● Your task: Show each line of the records below where the word "inheritance" occurs.

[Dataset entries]

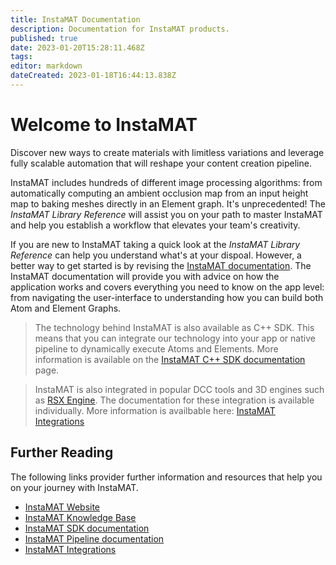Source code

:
 ```yaml
---
title: InstaMAT Documentation
description: Documentation for InstaMAT products.
published: true
date: 2023-01-20T15:28:11.468Z
tags: 
editor: markdown
dateCreated: 2023-01-18T16:44:13.838Z
---
```


# Welcome to InstaMAT
Discover new ways to create materials with limitless variations and leverage fully scalable automation that will reshape your content creation pipeline.

InstaMAT includes hundreds of different image processing algorithms: from automatically computing an ambient occlusion map from an input height map to baking meshes directly in an Element graph. It's unprecedented! The *InstaMAT Library Reference* will assist you on your path to master InstaMAT and help you establish a workflow that elevates your team's creativity.

If you are new to InstaMAT taking a quick look at the *InstaMAT Library Reference* can help you understand what's at your dispoal. However, a better way to get started is by revising the [InstaMAT documentation](https://www.InstaMaterial.com/GettingStarted). The InstaMAT documentation will provide you with advice on how the application works and covers everything you need to know on the app level: from navigating the user-interface to understanding how you can build both Atom and Element Graphs.

> The technology behind InstaMAT is also available as C++ SDK. This means that you can integrate our technology into your app or native pipeline to dynamically execute Atoms and Elements. 
>	More information is available on the [InstaMAT C++ SDK documentation](/Products/InstaMAT_C++_SDK) page.

> InstaMAT is also integrated in popular DCC tools and 3D engines such as [RSX Engine](https://www.RSXEngine.com). 
> The documentation for these integration is available individually. 
> More information is availbable here: [InstaMAT Integrations](https://www.InstaMaterial.com/Integrations)

## Further Reading
The following links provider further information and resources that help you on your journey with InstaMAT.

 * [InstaMAT Website](https://www.InstaMaterial.com)
 * [InstaMAT Knowledge Base](https://InstaMaterial.com/KnowledgeBase)
 * [InstaMAT SDK documentation](Products/InstaMAT_C++_SDK.md)
 * [InstaMAT Pipeline documentation](Products/InstaMAT_Pipeline.md)
 * [InstaMAT Integrations](https://www.InstaMaterial.com/Integrations)
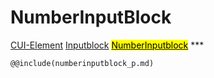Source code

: # NumberInputBlock
<span class="inheritance">
<a href="#Documentation/core/element">CUI-Element</a>
<a class="inheritance" href="#Documentation/elements/input/inputblock">Inputblock</a>
<a class="inheritance" href="#Documentation/elements/input/numberinputblock"><mark>NumberInputblock</mark></a>
</span>
***

```div-parameter
@@include(numberinputblock_p.md)
```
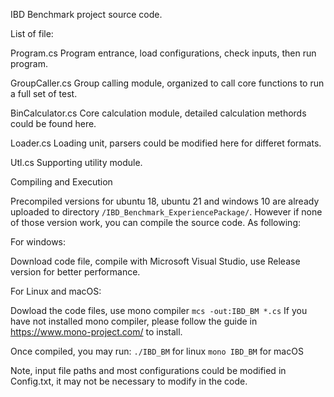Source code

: IBD Benchmark project source code.

List of file:

Program.cs         Program entrance, load configurations, check inputs, then run program.

GroupCaller.cs     Group calling module, organized to call core functions to run a full set of test.

BinCalculator.cs   Core calculation module, detailed calculation methords could be found here.

Loader.cs          Loading unit, parsers could be modified here for differet formats.

Utl.cs             Supporting utility module.



Compiling and Execution

Precompiled versions for ubuntu 18, ubuntu 21 and windows 10 are already uploaded to directory ```/IBD_Benchmark_ExperiencePackage/```. However if none of those version work, you can compile the source code. As following:

For windows:

Download code file, compile with Microsoft Visual Studio, use Release version for better performance.

For Linux and macOS:

Dowload the code files, use mono compiler ```mcs -out:IBD_BM *.cs```
If you have not installed mono compiler, please follow the guide in https://www.mono-project.com/ to install.

Once compiled, you may run:
```./IBD_BM``` for linux
```mono IBD_BM``` for macOS

Note, input file paths and most configurations could be modified in Config.txt, it may not be necessary to modify in the code.
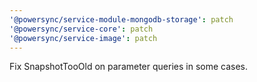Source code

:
 ```yaml
---
'@powersync/service-module-mongodb-storage': patch
'@powersync/service-core': patch
'@powersync/service-image': patch
---
```


Fix SnapshotTooOld on parameter queries in some cases.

● Solved exercise:
<span class="inheritance">
<a class="inheritance" href="#Documentation/elements/input/inputblock">Inputblock</a>
<a class="inheritance" href="#Documentation/elements/input/numberinputblock"><mark>NumberInputblock</mark></a>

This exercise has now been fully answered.